(Dataset entries)

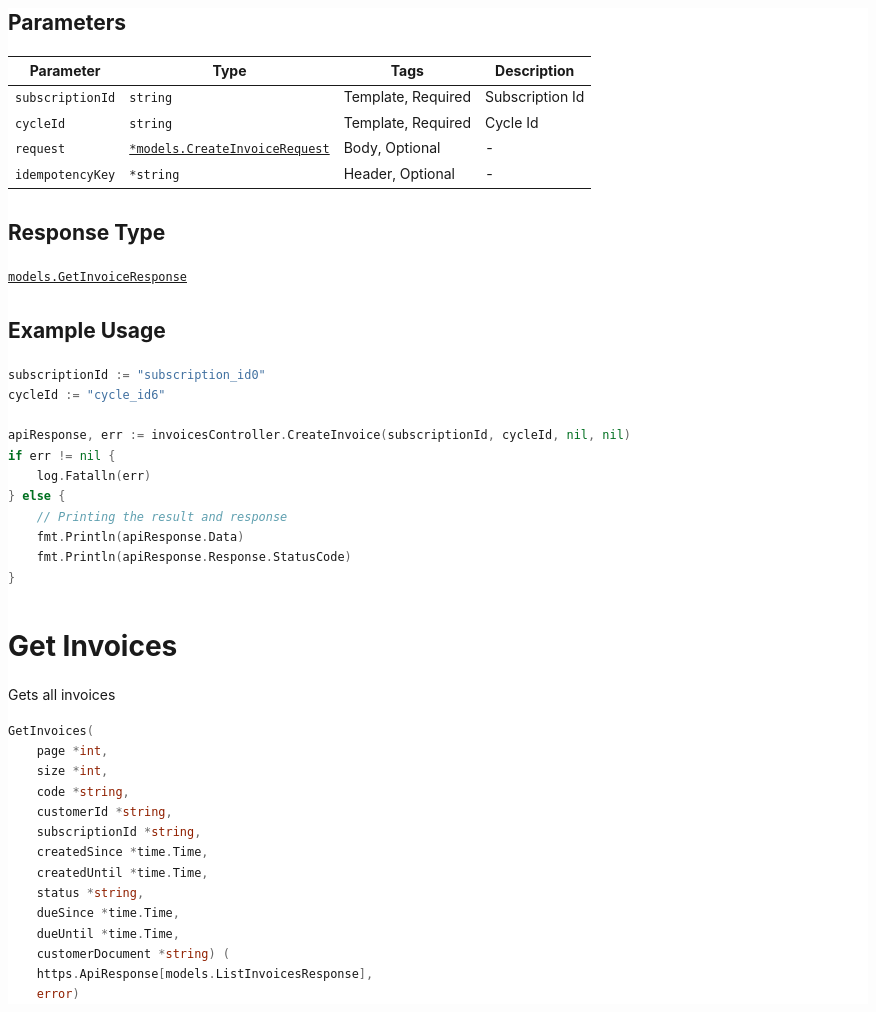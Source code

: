 ## Parameters

| Parameter | Type | Tags | Description |
|  --- | --- | --- | --- |
| `subscriptionId` | `string` | Template, Required | Subscription Id |
| `cycleId` | `string` | Template, Required | Cycle Id |
| `request` | [`*models.CreateInvoiceRequest`](../../doc/models/create-invoice-request.md) | Body, Optional | - |
| `idempotencyKey` | `*string` | Header, Optional | - |

## Response Type

[`models.GetInvoiceResponse`](../../doc/models/get-invoice-response.md)

## Example Usage

```go
subscriptionId := "subscription_id0"
cycleId := "cycle_id6"

apiResponse, err := invoicesController.CreateInvoice(subscriptionId, cycleId, nil, nil)
if err != nil {
    log.Fatalln(err)
} else {
    // Printing the result and response
    fmt.Println(apiResponse.Data)
    fmt.Println(apiResponse.Response.StatusCode)
}
```


# Get Invoices

Gets all invoices

```go
GetInvoices(
    page *int,
    size *int,
    code *string,
    customerId *string,
    subscriptionId *string,
    createdSince *time.Time,
    createdUntil *time.Time,
    status *string,
    dueSince *time.Time,
    dueUntil *time.Time,
    customerDocument *string) (
    https.ApiResponse[models.ListInvoicesResponse],
    error)
```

**What to work on**
Copy each line above that contains the string "Time".

**Task output**
    createdSince *time.Time,
    createdUntil *time.Time,
    dueSince *time.Time,
    dueUntil *time.Time,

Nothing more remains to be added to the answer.